How I Slow The Racing Thoughts
Trout live in beautiful places. They like cold water, preferably flowing over the rocky riverbed. To catch them you must wade into running river, one uncertain step at a time over very slippery rocks with a fly rod in one hand and the other jerking and waving to counterbalance what seems like a certain plunge into frigid water.
Fly fishing a form of ballet. Your rod is like a conductor’s baton. If your cues and gestures are precise, the line floats in the air above the water, forming fluid arcs until the fly gently lands in the water. You slowly strip the line in and cast again, waiting for the trout to strike. The scenery is breathtaking and there is no sound but for birds and the whoosh of the rapids in the river.
For me to accomplish this without falling or snagging my hook on my hat requires complete focus. If I think of anything else but the task at hand, I will fail. I have found several other activities that require this kind of razor focus. Snow skiing hard and fast, sculling – rowing a 27-foot pencil thin boat with long oars as fast as you can – and CrossFit – an extreme boot camp exercise program that demands I push my strength, flexibility and endurance to the limit at every workout.
Some people think I am too serious and obsessed with these kinds of activities. What they do not realize is that for those of us who are bipolar, these activities silence our racing thoughts and focus our mania into something good and healthy.

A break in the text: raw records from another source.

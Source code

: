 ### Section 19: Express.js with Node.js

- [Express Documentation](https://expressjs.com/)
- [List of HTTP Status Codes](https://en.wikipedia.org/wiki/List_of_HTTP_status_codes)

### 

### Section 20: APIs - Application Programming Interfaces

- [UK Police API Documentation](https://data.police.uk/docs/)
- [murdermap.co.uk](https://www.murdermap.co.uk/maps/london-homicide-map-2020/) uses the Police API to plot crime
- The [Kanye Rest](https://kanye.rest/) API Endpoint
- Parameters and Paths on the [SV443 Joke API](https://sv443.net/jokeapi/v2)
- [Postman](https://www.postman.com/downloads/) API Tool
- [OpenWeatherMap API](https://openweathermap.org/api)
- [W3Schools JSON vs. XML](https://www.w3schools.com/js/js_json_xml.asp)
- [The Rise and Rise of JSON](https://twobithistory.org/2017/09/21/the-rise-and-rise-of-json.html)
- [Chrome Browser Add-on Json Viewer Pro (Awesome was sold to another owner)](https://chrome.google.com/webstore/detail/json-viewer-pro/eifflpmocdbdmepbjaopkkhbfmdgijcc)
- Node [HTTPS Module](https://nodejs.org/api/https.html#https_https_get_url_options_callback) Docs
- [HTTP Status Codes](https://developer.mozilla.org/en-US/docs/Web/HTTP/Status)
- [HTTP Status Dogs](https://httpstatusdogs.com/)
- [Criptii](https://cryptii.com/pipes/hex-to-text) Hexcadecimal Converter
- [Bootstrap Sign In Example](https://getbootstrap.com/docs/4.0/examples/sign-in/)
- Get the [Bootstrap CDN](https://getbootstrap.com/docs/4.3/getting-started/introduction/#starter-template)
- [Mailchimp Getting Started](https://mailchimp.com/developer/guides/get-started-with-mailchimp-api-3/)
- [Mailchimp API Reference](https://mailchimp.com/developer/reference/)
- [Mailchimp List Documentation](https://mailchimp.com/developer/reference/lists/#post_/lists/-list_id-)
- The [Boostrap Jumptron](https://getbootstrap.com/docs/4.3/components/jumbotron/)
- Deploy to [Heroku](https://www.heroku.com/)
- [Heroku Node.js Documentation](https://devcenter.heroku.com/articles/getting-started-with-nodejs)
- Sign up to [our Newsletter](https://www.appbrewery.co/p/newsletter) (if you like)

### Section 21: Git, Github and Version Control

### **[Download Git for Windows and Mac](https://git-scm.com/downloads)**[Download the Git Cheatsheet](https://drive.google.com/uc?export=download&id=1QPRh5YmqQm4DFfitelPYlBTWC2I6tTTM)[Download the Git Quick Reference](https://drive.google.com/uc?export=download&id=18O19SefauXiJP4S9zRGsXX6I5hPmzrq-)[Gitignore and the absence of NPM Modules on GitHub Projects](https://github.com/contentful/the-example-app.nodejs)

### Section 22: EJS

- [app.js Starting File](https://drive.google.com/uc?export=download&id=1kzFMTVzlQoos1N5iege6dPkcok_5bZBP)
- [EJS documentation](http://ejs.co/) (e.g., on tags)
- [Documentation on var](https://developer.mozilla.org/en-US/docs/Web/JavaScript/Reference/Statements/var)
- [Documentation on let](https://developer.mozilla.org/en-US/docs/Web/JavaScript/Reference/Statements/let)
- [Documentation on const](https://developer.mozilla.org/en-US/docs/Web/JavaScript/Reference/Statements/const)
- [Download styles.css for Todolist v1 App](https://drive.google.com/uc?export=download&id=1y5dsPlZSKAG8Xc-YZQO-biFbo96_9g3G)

I used to swim and run a lot. Running and swimming exhausted me and helped burn-off the excess energy. But I could still think while I ran or swam. I would think about work, what I needed to pick up at the grocery store, bills and what I would have or should-have said to someone who had pissed me off.
One day, I took a class at a gym and we used this weird thing called a Bosu. It is round, about 2-feet in diameter, and flat on one side and the other side is rounded and squishy, like a partially deflated ball. The goal is to stand on the damn thing, either the flat or rounded side. First time I tried it I wobbled and shook so violently that I needed to hold someone’s hand.
I eventually learned to focus on a spot on the wall and repeat over and over in my head – “Your body knows what to do. Your body knows what to do.” When I cleared my mind and let my body take over, I stood effortlessly. After several months I could stand on the Bosu with my eyes closed and perform calisthenics.
Sculling require the same razor focus. There are more than 30 hand movements involved in rowing. Screw one up badly enough and you’re in the water trying to figure out how to right a capsized boat.
A CrossFit workout requires so many different skills, usually performed as quickly as possible, that to think about a grocery list or a grudge can end with a strained back or nasty fall from a rope suspended from the ceiling.
These activities – which require both balance and physical exertion – slow my mind and channel my manic energy. I just got back from a week of fly-fishing in northern New Hampshire. I caught a few trout but more importantly, I got some balance. For me, quieting the voices and being present – living in the now – is the ultimate vacation.
You can have your theme parks and crowded beaches. I need a snowy mountain, a frigid river and a couple of oars to really relax.
And now, it’s time to go to CrossFit.